Opinion
No. 16107.
April 3, 1959.
Laughlin E. Waters, U.S. Atty., Henry P. Johnson, Richard A. Lavine, Asst. U.S. Attys., Los Angeles, Cal., for appellant.
Harlin M. Fuller, Los Angeles, Cal., for appellee.
Before FEE, BARNES and HAMLIN, Circuit Judges.
Mendoza-Rivera brought a declaratory judgment proceeding seeking in the ultimate a pronouncement that he is not deportable by appellant as an officer of the Immigration and Naturalization Service. He is not in custody. The trial court passed the judgment prayed for, and the District Director appealed.
Mendoza-Rivera is a Mexican by birth and parentage. He has resided in this country since he was two years old. He was convicted in the state court of the possession of flowering tops and leaves of Indian Hemp, a misdemeanor under California law, and sentenced to ninety days in jail in January, 1952. After due proceedings based upon this state conviction, Mendoza-Rivera was ordered deported on January 11, 1957.

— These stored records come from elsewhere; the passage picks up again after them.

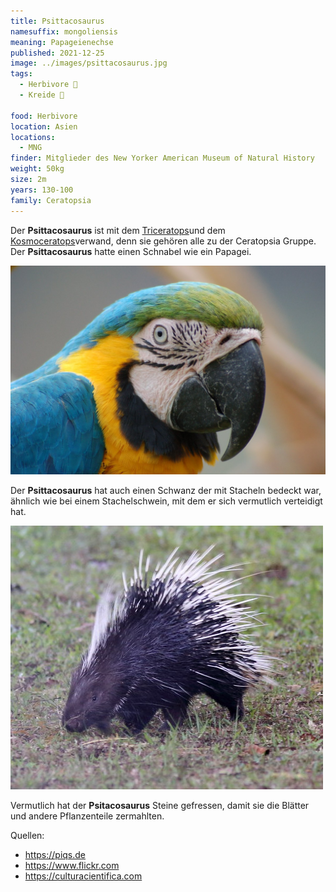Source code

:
 ```yaml
---
title: Psittacosaurus
namesuffix: mongoliensis
meaning: Papageienechse
published: 2021-12-25
image: ../images/psittacosaurus.jpg
tags:
  - Herbivore 🌿
  - Kreide 🦴
  
food: Herbivore
location: Asien
locations:
  - MNG
finder: Mitglieder des New Yorker American Museum of Natural History
weight: 50kg
size: 2m
years: 130-100
family: Ceratopsia
---
```

Der **Psittacosaurus** ist mit dem [Triceratops](/dinos/triceratops/)und dem [Kosmoceratops](/dinos/kosmoceratops)verwand, denn sie gehören alle zu der Ceratopsia Gruppe. Der **Psittacosaurus** hatte einen Schnabel wie ein Papagei.

![Papagei ](../images/papagei.jpg)

Der **Psittacosaurus** hat auch einen Schwanz der mit Stacheln bedeckt war, ähnlich wie bei einem Stachelschwein, mit dem er sich vermutlich verteidigt hat.

![Stachelschwein](../images/stachelschwein.jpg)

Vermutlich hat der **Psitacosaurus** Steine gefressen, damit sie die Blätter und andere Pflanzenteile zermahlten.

Quellen:

* <https://piqs.de>
* <https://www.flickr.com>
* <https://culturacientifica.com>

We need not sentimentally animadvert to the consequences to this alien of a sentence of banishment. Most crimes have overtones in punishment quite unacceptable to the perpetrator. On the other hand, it may be suspected that the law abiding citizens of this country would not feel keenly the absence of Mendoza-Rivera. This is a subject of philosophical reflection and is not ruled upon. The result depends upon a statute of the United States. Courts have no duty to reform the statutes to fit their terms to the form of every individual criminal. If double breasted suits have been provided for all, one should not be refitted and recut as a single breasted suit to conform to the wishes of an individual, even though wearing a double breasted is to him a fate worse than death.

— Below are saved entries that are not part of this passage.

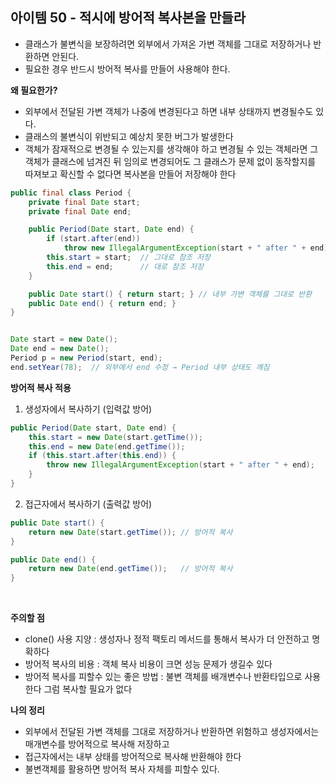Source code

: ## 아이템 50 - 적시에 방어적 복사본을 만들라


- 클래스가 불변식을 보장하려면 외부에서 가져온 가변 객체를 그대로 저장하거나 반환하면 안된다.
- 필요한 경우 반드시 방어적 복사를 만들어 사용해야 한다.

**왜 필요한가?**
- 외부에서 전달된 가변 객체가 나중에 변경된다고 하면 내부 상태까지 변경될수도 있다.
- 클래스의 불변식이 위반되고 예상치 못한 버그가 발생한다
- 객체가 잠재적으로 변경될 수 있는지를 생각해야 하고 변경될 수 있는 객체라면 그 객체가 클래스에 넘겨진 뒤 임의로 변경되어도 그 클래스가 문제 없이 동작할지를 따져보고 확신할 수 없다면 복사본을 만들어 저장해야 한다

```java
public final class Period {
    private final Date start;
    private final Date end;

    public Period(Date start, Date end) {
        if (start.after(end))
            throw new IllegalArgumentException(start + " after " + end);
        this.start = start;  // 그대로 참조 저장
        this.end = end;      // 대로 참조 저장
    }

    public Date start() { return start; } // 내부 가변 객체를 그대로 반환
    public Date end() { return end; }
}


Date start = new Date();
Date end = new Date();
Period p = new Period(start, end);
end.setYear(78);  // 외부에서 end 수정 → Period 내부 상태도 깨짐
```



**방어적 복사 적용**
1. 생성자에서 복사하기 (입력값 방어)
```java
public Period(Date start, Date end) {
    this.start = new Date(start.getTime());
    this.end = new Date(end.getTime());
    if (this.start.after(this.end)) {
        throw new IllegalArgumentException(start + " after " + end);
    }
}
```

2. 접근자에서 복사하기 (출력값 방어)
```java
public Date start() {
    return new Date(start.getTime()); // 방어적 복사
}

public Date end() {
    return new Date(end.getTime());   // 방어적 복사
}
```


<br/>

**주의할 점**
- clone() 사용 지양 : 생성자나 정적 팩토리 메서드를 통해서 복사가 더 안전하고 명확하다
- 방어적 복사의 비용 : 객체 복사 비용이 크면 성능 문제가 생길수 있다
- 방어적 복사를 피할수 있는 좋은 방법 : 불변 객체를 배개변수나 반환타입으로 사용한다 그럼 복사할 필요가 없다

**나의 정리**
- 외부에서 전달된 가변 객체를 그대로 저장하거나 반환하면 위험하고 생성자에서는 매개변수를 방어적으로 복사해 저장하고
- 접근자에서는 내부 상태를 방어적으로 복사해 반환해야 한다
- 불변객체를 활용하면 방어적 복사 자체를 피할수 있다.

The statute which governs the situation has been amended. The text is as amended, but the changes have been shown by the italicizing for portions added. Section 241(a)(11) of the Immigration and Nationality Act, as amended July 18, 1956, 8 U.S.C.A. § 1251(a)(11), provides that an alien may be deported who:
"* * * is, or hereafter at any time after entry has been, a narcotic drug addict, or who at any time has been convicted of a violation of, or a conspiracy to violate, any law or regulation relating to the illicit possession of or traffic in narcotic drugs, or who has been convicted of a violation of, or a conspiracy to violate, any law or regulation governing or controlling the taxing, manufacture, production, compounding, transportation, sale, exchange, dispensing, giving away, importation, exportation, or the possession for the purpose of the manufacture, production, compounding, transportation, sale, exchange, dispensing, giving away, importation, or exportation of opium, coca leaves, heroin, marihuana, any salt derivative or preparation of opium or coca leaves or isonipecaine or any addiction-forming or addiction-sustaining opiate * * *."

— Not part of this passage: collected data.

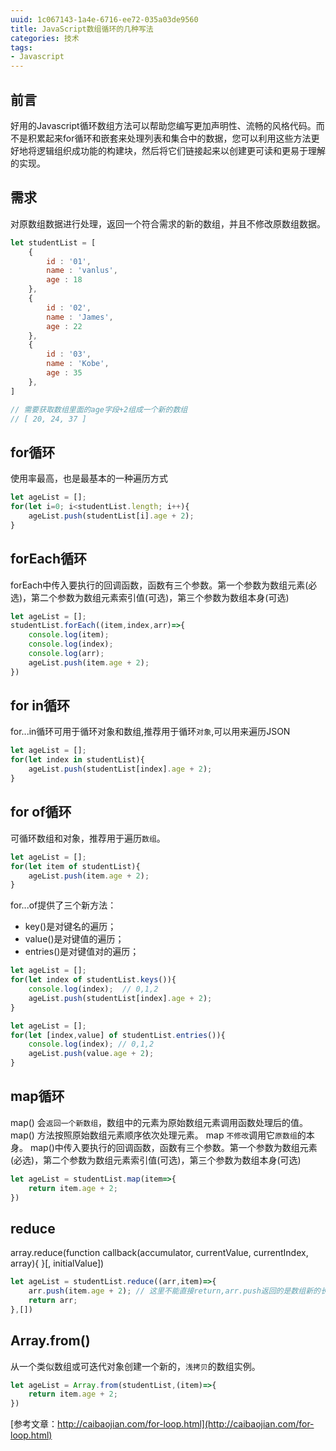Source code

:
 ```yaml
---
uuid: 1c067143-1a4e-6716-ee72-035a03de9560
title: JavaScript数组循环的几种写法
categories: 技术
tags: 
- Javascript
---
```

## 前言
好用的Javascript循环数组方法可以帮助您编写更加声明性、流畅的风格代码。而不是积累起来for循环和嵌套来处理列表和集合中的数据，您可以利用这些方法更好地将逻辑组织成功能的构建块，然后将它们链接起来以创建更可读和更易于理解的实现。
## 需求
对原数组数据进行处理，返回一个符合需求的新的数组，并且不修改原数组数据。
```js
let studentList = [
    {
        id : '01',
        name : 'vanlus',
        age : 18
    },
    {
        id : '02',
        name : 'James',
        age : 22
    },
    {
        id : '03',
        name : 'Kobe',
        age : 35
    },
]

// 需要获取数组里面的age字段+2组成一个新的数组
// [ 20, 24, 37 ]
```
## for循环
使用率最高，也是最基本的一种遍历方式
```js
let ageList = [];
for(let i=0; i<studentList.length; i++){
    ageList.push(studentList[i].age + 2);
}
```
## forEach循环
forEach中传入要执行的回调函数，函数有三个参数。第一个参数为数组元素(必选)，第二个参数为数组元素索引值(可选)，第三个参数为数组本身(可选)
```js
let ageList = [];
studentList.forEach((item,index,arr)=>{
    console.log(item);
    console.log(index);
    console.log(arr);
    ageList.push(item.age + 2);
})
```
## for in循环
for...in循环可用于循环对象和数组,推荐用于循环`对象`,可以用来遍历JSON
```js
let ageList = [];
for(let index in studentList){
    ageList.push(studentList[index].age + 2);
}
```
## for of循环
可循环数组和对象，推荐用于遍历`数组`。
```js
let ageList = [];
for(let item of studentList){
    ageList.push(item.age + 2);
}
```
for...of提供了三个新方法：
- key()是对键名的遍历；
- value()是对键值的遍历；
- entries()是对键值对的遍历；

```js
let ageList = [];
for(let index of studentList.keys()){
    console.log(index);  // 0,1,2
    ageList.push(studentList[index].age + 2);
}
```
```js
let ageList = [];
for(let [index,value] of studentList.entries()){
    console.log(index); // 0,1,2
    ageList.push(value.age + 2);
}
```
## map循环
map() 会`返回一个新数组`，数组中的元素为原始数组元素调用函数处理后的值。
map() 方法按照原始数组元素顺序依次处理元素。
map `不修改`调用它`原数组`的本身。
map()中传入要执行的回调函数，函数有三个参数。第一个参数为数组元素(必选)，第二个参数为数组元素索引值(可选)，第三个参数为数组本身(可选)
```js
let ageList = studentList.map(item=>{
    return item.age + 2;
})
```
## reduce
array.reduce(function callback(accumulator, currentValue, currentIndex, array){
}[, initialValue])
```js
let ageList = studentList.reduce((arr,item)=>{
    arr.push(item.age + 2); // 这里不能直接return,arr.push返回的是数组新的长度
    return arr;
},[])
```
## Array.from()
从一个类似数组或可迭代对象创建一个新的，`浅拷贝`的数组实例。
```js
let ageList = Array.from(studentList,(item)=>{
    return item.age + 2;
})
```
[参考文章：http://caibaojian.com/for-loop.html](http://caibaojian.com/for-loop.html)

While it is probable that, if there had been any attention directed to that consequence, Mendoza-Rivera is exactly the type person the members of Congress who voted for the Act would have desired deported, there is no proof. The legislative history, as usual, proves what is in the eye of the beholder. It may well be that Mendoza-Rivera will obtain an unexpected and surprising windfall, if he is not deported.
The statute is the standard. When the words "conspiracy to violate" and "possession of" were added by amendment to the first clause of the Act, so that for the first time a person was subject to deportation because of a conviction for the offense of illicit possession of narcotic drugs, and the second provision, permitting deportation of any person convicted of offenses relating to enumerated drugs including marijuana, which originally and as amended contained the words "governing * * * the possession for the purpose of the manufacture, production, compounding, transportation, sale, exchange, dispensing, giving away, importation, or exportation of * * * marihuana" and which remained unchanged except for the addition of the words "or a conspiracy to violate," the intention drawn from the amendment to the text clearly is that conviction of possesion of a narcotic drug is sufficient, but that "possession for the purpose of the manufacture, production, compounding, transportation, sale, exchange, dispensing, giving away, importation, or exportation of * * * marihuana" was needed before a person could be deported under the section. Mendoza-Rivera was only convicted of simple possession of marijuana. He does not fall in the ambit of the enactment.
The learned District Judge wrote an extensive opinion upon this subject, which is worthy of attention. Mendoza-Rivera v. Del Guercio, D.C., 161 F. Supp. 473.
Affirmed.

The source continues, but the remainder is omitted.